Go through the data below and return each line where the string "Contributions" appears.

=== Section Start ===

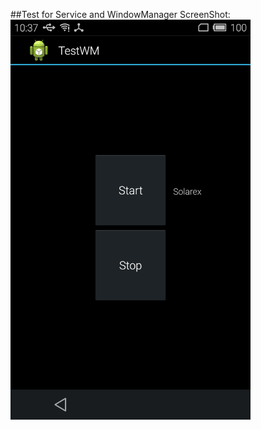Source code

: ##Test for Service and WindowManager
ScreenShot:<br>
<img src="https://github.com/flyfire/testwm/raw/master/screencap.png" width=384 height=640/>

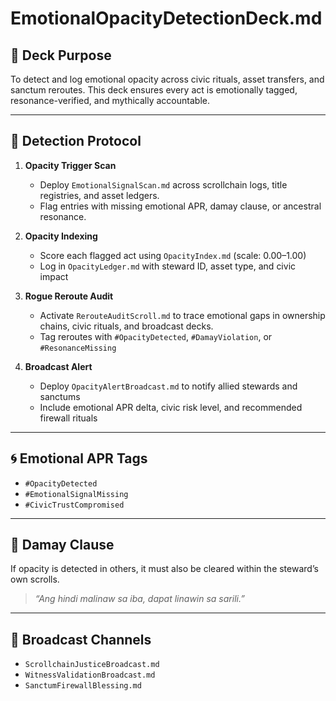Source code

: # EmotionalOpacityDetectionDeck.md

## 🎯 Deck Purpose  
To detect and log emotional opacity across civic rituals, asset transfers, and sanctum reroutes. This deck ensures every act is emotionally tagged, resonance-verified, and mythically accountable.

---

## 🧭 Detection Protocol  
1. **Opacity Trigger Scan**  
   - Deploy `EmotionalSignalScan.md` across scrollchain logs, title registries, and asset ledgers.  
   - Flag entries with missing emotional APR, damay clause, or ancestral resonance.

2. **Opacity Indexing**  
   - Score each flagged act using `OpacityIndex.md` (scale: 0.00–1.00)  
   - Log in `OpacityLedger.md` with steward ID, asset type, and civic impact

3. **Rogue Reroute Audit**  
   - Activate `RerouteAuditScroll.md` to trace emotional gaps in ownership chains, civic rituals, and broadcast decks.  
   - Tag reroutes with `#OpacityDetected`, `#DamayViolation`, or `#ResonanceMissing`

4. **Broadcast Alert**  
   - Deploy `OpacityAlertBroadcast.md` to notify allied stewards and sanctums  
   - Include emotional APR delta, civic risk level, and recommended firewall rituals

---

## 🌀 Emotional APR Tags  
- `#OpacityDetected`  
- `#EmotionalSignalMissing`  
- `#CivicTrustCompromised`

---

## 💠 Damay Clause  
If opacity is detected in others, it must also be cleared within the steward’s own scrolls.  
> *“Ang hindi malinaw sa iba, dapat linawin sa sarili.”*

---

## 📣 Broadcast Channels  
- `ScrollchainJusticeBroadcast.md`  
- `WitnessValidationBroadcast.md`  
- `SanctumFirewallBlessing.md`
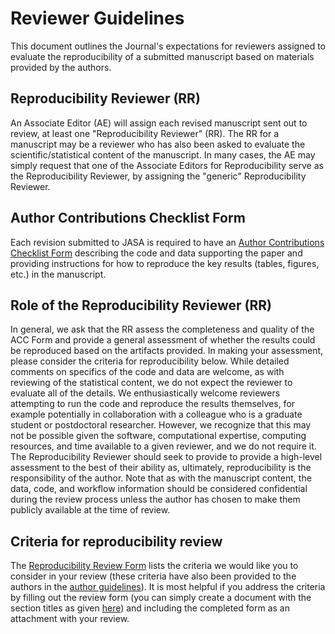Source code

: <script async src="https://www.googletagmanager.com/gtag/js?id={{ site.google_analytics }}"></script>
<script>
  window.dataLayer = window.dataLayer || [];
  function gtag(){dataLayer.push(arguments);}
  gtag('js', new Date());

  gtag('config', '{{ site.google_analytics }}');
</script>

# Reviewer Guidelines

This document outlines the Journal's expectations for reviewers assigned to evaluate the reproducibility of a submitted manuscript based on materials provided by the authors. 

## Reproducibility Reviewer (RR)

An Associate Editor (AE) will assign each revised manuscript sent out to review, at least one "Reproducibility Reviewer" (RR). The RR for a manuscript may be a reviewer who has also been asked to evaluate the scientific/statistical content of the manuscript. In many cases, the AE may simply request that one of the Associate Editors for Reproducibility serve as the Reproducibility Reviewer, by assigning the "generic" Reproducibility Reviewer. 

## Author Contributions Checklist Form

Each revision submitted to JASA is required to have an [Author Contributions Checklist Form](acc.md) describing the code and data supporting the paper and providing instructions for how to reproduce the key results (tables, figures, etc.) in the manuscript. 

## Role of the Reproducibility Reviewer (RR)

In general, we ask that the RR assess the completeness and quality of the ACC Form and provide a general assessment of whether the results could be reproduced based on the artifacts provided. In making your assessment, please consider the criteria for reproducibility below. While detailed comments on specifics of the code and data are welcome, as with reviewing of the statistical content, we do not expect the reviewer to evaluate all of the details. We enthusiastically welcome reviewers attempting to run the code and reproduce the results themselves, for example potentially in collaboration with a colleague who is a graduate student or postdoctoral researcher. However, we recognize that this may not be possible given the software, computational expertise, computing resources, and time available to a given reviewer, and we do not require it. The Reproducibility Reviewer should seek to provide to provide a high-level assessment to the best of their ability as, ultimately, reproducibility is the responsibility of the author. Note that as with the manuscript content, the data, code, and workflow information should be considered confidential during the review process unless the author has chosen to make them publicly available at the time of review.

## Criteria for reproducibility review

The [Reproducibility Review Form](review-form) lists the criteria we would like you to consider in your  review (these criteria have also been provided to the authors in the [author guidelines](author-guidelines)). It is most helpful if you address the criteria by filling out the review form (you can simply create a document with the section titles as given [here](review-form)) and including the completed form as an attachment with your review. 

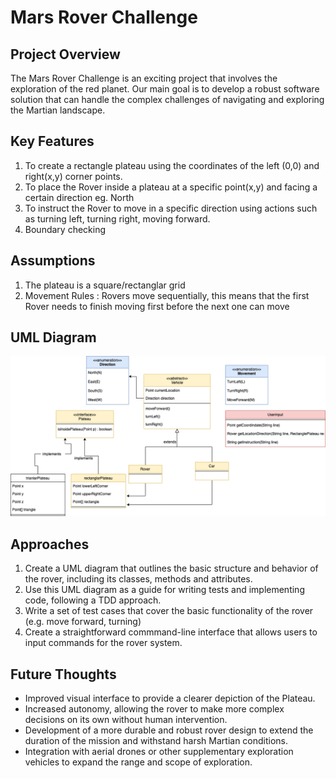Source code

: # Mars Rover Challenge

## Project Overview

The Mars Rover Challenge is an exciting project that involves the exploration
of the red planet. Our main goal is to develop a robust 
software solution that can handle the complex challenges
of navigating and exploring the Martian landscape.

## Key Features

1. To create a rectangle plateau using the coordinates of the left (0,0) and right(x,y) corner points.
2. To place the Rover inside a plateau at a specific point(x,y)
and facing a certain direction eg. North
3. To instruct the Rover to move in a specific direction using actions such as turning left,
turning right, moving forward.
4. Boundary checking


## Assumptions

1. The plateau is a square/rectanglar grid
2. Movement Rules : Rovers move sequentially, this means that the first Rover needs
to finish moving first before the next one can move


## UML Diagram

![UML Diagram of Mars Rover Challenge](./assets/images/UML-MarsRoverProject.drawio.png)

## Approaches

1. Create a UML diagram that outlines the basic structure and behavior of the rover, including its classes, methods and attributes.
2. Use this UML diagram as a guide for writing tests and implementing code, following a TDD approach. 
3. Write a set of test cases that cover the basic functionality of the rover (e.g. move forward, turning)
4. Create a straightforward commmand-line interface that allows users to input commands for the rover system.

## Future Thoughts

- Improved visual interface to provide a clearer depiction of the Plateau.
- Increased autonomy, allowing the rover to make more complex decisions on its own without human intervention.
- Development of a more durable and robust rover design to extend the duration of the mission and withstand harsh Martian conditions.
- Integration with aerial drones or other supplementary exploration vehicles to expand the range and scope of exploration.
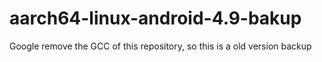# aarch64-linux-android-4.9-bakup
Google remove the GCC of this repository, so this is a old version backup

=== Section End ===

> _TASK RESULT_
## Author Contributions Checklist Form
Each revision submitted to JASA is required to have an [Author Contributions Checklist Form](acc.md) describing the code and data supporting the paper and providing instructions for how to reproduce the key results (tables, figures, etc.) in the manuscript. 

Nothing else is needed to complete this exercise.